Re: Draft response to: Re: major technical: blank nodes from Pat Hayes on 2006-06-09 (public-rdf-dawg@w3.org from April to June 2006)

From: Pat Hayes <phayes@ihmc.us>
Date: Fri, 9 Jun 2006 11:39:56 -0500
To: Fred Zemke <fred.zemke@oracle.com>
Cc: public-rdf-dawg@w3.org
Message-Id: <p06230902c0af455804a0@[10.100.0.24]>
>This is a response to Pat Hayes's email in the archive
>dated 26 Jan 2006 16:50:59 -0600.  Thank you for your
>detailed comments.  They have been very helpful to me personally
>in understanding the draft.
>The reason for my reply is that I believe we can do a better job
>in our treatment of blank nodes in SPARQL.

I honestly don't think we can, given the many constraints we need to 
satisfy. What we can do a better job of, however, is *explaining* the 
treatment.

>   I first came to an
>earlier draft after reading the RDF Recommendations.  I found
>the SPARQL draft very confusing and frustrating.  My essential
>complaint was that SPARQL uses one term for two concepts:
>
>a) RDF blank nodes, which are nodes in a graph with no label, and
>
>b) SPARQL blank nodes, which are lexical tokens in a SPARQL query.
>
>Pat Hayes's email rejects this interpretation.

Well, it wasn't the one I had in mind when we were writing the spec, 
put it that way, and it wasn't my intention. Unfortunately I can't 
speak for what was in anyone else's mind.

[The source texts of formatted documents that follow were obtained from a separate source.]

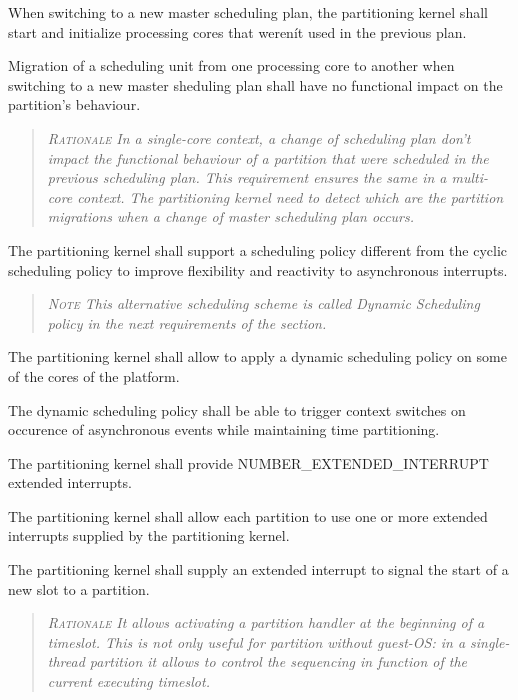 When switching to a new master scheduling plan, the partitioning kernel shall start and initialize processing cores that werenít used in the previous plan.

Migration of a scheduling unit from one processing core to another when switching to a new master sheduling plan shall have no functional impact on the partition's behaviour.
\begin{quote}\it
\textsc{Rationale}
In a single-core context, a change of scheduling plan don't impact the functional behaviour of a partition that were scheduled in the previous scheduling plan. This requirement ensures the same in a multi-core context. The partitioning kernel need to detect which are the partition migrations when a change of master scheduling plan occurs.
\end{quote}

The partitioning kernel shall support a scheduling policy different from the cyclic scheduling policy to improve flexibility and reactivity to asynchronous interrupts.
\begin{quote}\it
\textsc{Note}
This alternative scheduling scheme is called Dynamic Scheduling policy in the next requirements of the section.
\end{quote}

The partitioning kernel shall allow to apply a dynamic scheduling policy on some of the cores of the platform.

The dynamic scheduling policy shall be able to trigger context switches on occurence of asynchronous events while maintaining time partitioning.

The partitioning kernel shall provide NUMBER\_EXTENDED\_INTERRUPT extended interrupts.

The partitioning kernel shall allow each partition to use one or more extended interrupts supplied by the partitioning kernel.

The partitioning kernel shall supply an extended interrupt to signal the start of a new slot to a partition.
\begin{quote}\it
\textsc{Rationale}
It allows activating a partition handler at the beginning of a timeslot. This is not only useful for partition without guest-OS: in a single-thread partition it allows to control the sequencing in function of the current executing timeslot.
\end{quote}

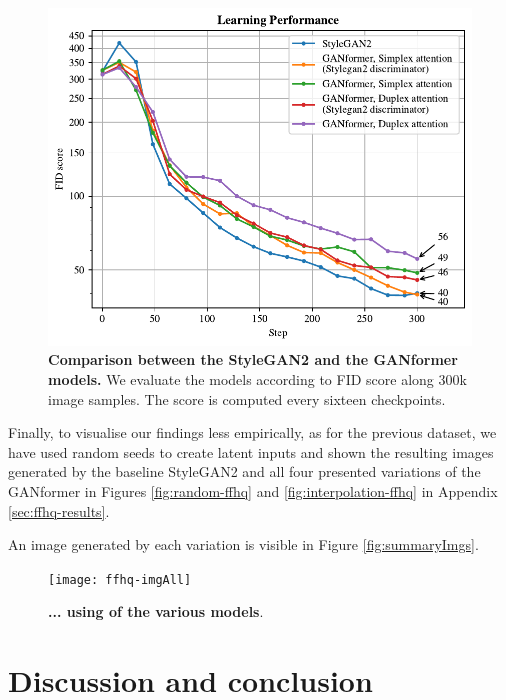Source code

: \documentclass{article}
\begin{document}
\begin{figure}[htpb]				
	\centering
	\includegraphics[width=.7\linewidth]{FIDscore-ffhq.pdf}
	\caption{\textbf{Comparison between the StyleGAN2 and the GANformer models.} We evaluate 
	the models according to FID score along 300k image samples. The score is computed every 
	sixteen checkpoints.}
	\label{fig:performance-ffhq}
\end{figure}

Finally, to visualise our findings less empirically, as for the previous dataset, we have used random seeds to create latent inputs and shown the resulting images generated by the baseline StyleGAN2 and all four presented variations of the GANformer in Figures \ref{fig:random-ffhq} and \ref{fig:interpolation-ffhq} in Appendix \ref{sec:ffhq-results}.

An image generated by each variation is visible in Figure \ref{fig:summaryImgs}.

\begin{figure}[htb]
	\centering
	\texttt{[image: ffhq-imgAll]}
	\caption{\textbf{... using of the various models}.} 
	\label{fig:summaryImgs-ffhq}
\end{figure}

\section{Discussion and conclusion}

%	
\end{document}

BTW, my experience on SPARQL has led me to think that we didn't do a 
good enough job of explaining the idea of blank nodes in the RDF 
spec. You seem to have grokked it thoroughly.

>However, let me give the reasons that I held it, based on my
>reading of RDF and SPARQL both:
>
>a) According to the "RDF Concepts and abstract syntax" Recommendation,
>section 6.6 "Blank nodes", the set of RDF blank nodes is distinct
>from the set of IRIs and "Otherwise, this set of blank nodes
>is arbitrary.  RDF makes no reference to any internal structure
>of blank nodes".  That is, RDF blank nodes have no label.

They have no label *in an RDF graph*. Other document conventions 
might 'label' them in ways determined by the specs for those 
documents.

>b) The RDF Primer section 2.3 "Structured property values and blank
>nodes" Figure 6 "Using a blank node" shows a blank node as having
>no label.  It goes on to describe "blank node identifiers" of which
>it says "...blank node identifiers are not considered to be actual
>parts of the RDF graph."
>c) In our own working draft Section 2.5.3 "Example of basic graph
>pattern matching" second sentence under the first box, it says
>"The label information is not in the graph."
>
>d) Section 2.8.3 "Blank nodes" says "Blank nodes have labels
>which are scoped to the query".  However, RDF blank nodes have
>no notion of scope (they simply exist, just as IRIs and literals
>exist, with no notion of scope)

Exactly. But look at that sentence that you quote: the LABEL is 
scoped to the query, not the blank node. Scoping, as you say, is a 
lexical matter.

>.  Scope is a lexical concept
>(the portion of a query text in which an identifier has a single
>referent).
>
>My summary is that the consistent stance of the RDF Recommendations
>is that blank node identifiers are an artefact of serialization.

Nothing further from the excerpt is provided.